|
|
And your answer is to ration gas?
Good answer, NOT.
The answer is to charge as much as the market can stand, in order to make it worth the producers' while to develop new resources, new extraction technologies and viable, scaleable alternatives.
Taxing producers and rationing consumers is the worst possible thing to do. Both will nix any small chance we have of getting over the hurdle.
Let the market price determine how much gets spent on development.
Well, actually, my perspective is based on the old Boy Scout motto: Always be prepared.
I’m actually on the shop floor - at ground zero of this issue. Normally I have 100-150 aircraft components flowing through my repair station and this morning I have (1) shipper in my file. That's one. I’m scratching at keeping my guys busy - doing machine repair and maintenance, and some have been with this company since 1972. I’m in negotiations with a Canadian oiltool maker presently and hope to get some of his equipment in my shop to do repairs, of the grind-chrome-grind category, to keep from having to lay some very skilled folks off shortly.
So talk all the shit you will about me being doom and gloom - as you’ve only got your job to lose. I’ve got a great deal more at risk than that - first being people that depend on me for their family’s well-being.
Understand that we're going through this - this tipping point - because of a very stupid man that thought he'd show how much more of a leader he was than his father. If you believe anything else you're a very stupid asshole.

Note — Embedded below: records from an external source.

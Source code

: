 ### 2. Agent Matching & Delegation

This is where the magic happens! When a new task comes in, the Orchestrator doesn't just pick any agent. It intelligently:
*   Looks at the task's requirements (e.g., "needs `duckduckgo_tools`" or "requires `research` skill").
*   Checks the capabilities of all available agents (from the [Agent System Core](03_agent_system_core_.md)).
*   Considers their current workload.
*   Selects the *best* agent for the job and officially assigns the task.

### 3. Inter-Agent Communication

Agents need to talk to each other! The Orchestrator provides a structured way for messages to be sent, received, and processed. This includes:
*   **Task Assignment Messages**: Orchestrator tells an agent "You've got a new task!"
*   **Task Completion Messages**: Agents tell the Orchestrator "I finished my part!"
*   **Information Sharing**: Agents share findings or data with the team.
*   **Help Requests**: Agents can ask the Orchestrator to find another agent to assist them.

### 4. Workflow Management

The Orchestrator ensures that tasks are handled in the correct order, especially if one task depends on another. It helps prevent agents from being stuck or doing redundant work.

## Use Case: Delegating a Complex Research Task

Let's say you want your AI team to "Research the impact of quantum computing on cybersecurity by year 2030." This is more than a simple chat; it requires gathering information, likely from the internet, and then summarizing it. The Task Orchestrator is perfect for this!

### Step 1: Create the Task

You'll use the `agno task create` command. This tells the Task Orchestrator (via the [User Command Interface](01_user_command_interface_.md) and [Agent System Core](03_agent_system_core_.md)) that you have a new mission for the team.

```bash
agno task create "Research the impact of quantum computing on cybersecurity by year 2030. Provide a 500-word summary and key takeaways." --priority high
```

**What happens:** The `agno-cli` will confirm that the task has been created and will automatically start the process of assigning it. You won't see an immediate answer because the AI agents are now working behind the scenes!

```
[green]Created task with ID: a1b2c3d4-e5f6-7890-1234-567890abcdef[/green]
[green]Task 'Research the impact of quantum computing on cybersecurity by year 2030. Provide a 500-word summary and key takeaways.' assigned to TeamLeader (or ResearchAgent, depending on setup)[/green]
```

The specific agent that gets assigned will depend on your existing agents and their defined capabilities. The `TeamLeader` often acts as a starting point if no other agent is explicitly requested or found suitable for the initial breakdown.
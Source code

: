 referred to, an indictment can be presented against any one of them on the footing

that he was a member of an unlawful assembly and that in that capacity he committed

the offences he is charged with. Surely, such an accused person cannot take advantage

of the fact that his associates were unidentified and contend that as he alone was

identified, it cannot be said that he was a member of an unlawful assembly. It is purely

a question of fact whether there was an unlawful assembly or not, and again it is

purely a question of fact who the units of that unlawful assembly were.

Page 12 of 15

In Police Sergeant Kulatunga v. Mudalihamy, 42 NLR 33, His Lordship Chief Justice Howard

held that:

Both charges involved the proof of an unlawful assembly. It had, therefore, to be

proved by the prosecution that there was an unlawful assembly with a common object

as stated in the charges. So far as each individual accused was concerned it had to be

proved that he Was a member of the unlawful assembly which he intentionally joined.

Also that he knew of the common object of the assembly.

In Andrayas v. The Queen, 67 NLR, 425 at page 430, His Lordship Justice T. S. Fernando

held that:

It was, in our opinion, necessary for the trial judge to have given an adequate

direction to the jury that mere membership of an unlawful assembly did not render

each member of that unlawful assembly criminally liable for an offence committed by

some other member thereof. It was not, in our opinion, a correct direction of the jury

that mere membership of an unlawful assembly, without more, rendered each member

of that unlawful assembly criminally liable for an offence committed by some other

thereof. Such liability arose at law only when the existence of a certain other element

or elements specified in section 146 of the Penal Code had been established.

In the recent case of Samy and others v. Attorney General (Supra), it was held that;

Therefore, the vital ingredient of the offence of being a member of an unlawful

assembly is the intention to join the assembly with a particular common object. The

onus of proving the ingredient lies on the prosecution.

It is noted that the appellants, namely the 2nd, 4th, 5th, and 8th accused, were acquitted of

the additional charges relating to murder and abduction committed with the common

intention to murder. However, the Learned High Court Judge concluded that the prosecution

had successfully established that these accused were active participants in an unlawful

And take this article also....and from a liberal site no less. I for one do not believe in POT.
http://www.counterpunch.org/zadeh07092008.htmlI will first argue that the Peak Oil theory is unscientific, unrealistic, and perhaps even fraudulent.
I don't think I'm a very stupid asshole, or even an asshole at all.
I am glad to see you refute my opinion of you ... although I still maintain that you do seem to take a lot of pleasure in talking up oil prices and talking down the economy, and my position remains, that I cannot understand why you, or anyone, should do this, especially when it hurts not only you, but your employees.
If you think this is all President Bush's fault, then you really have failed to understand the basics of the problem. The basics are not down to any one person, any one individual.
The basics are down to a collective societal head- in-the-sand mentality that has said for years, and is no longer getting away with saying, that it will not be our problem, not in our lifetime.
It will be our problem, it is already becoming our problem, and it will impact us severely in less than five years time.
To blame one president for this problem is to miss the point completely.
To elect another, who will declare war on big oil, regardless of party affiliation, is really to miss the point.
So instead you blame it on President Bush.
He may not be the greatest president of all time but you cannot reasonably pin the blame for this on him.
As a part of the aviation industry, you are as much a part of the problem as he is, or I am.
Come up with some solutions, forgoddsake...some real ones, rather than demand destruction. Or just shut up, if you can't, if you don't have any.
I don't believe it's just Bush. Your right this train started derailiing long ago, but he has ample blame as he sold us he was as a conservative. He has ignored the economy far worse than Bush I or Clinton did...and he's running the show now.
BTW. Since your in Europe...are you aware of this site? Thought you would like it.
I read it often.
http://www.brusselsjournal.com/
Last edited by Molon Labe; 07-17-2008 at 06:10 PM.
Engaging my nation in a massive military conflict - instead of surgical operations, by folks that willingly kill for a living, is what started this snowball down the proverbial slope. No one thing got us to where we are today, but voting for this person - twice - despite a gut feeling that said it was a mistake (and I know that some of you felt it), is the gold standard for stupidity.
Stupidity as in: Doing the same thing over and over again - expecting a different outcome.
And yes, as part of the aerospace industry - my facility does share some of the blame for what’s occurring - right this moment. That’s what happens when you work to a quality standard that insures the jet your flying in doesn’t auger into some field in Kansas.
![]()
LP,
Even given the growing Chinese and Indian markets, we have enough oil to offset that increase in demand.
You are correct in that we are a bit late to the party, and it WILL be too little - UNLESS we allow drilling everywhere available and unless we take common sense conservation steps to offset the demand elsewhere.
If we DO what is needed, though, there is no reason we should not be paying in the $2.00 per gallon range for gasoline and in the $60 - $80 range for oil.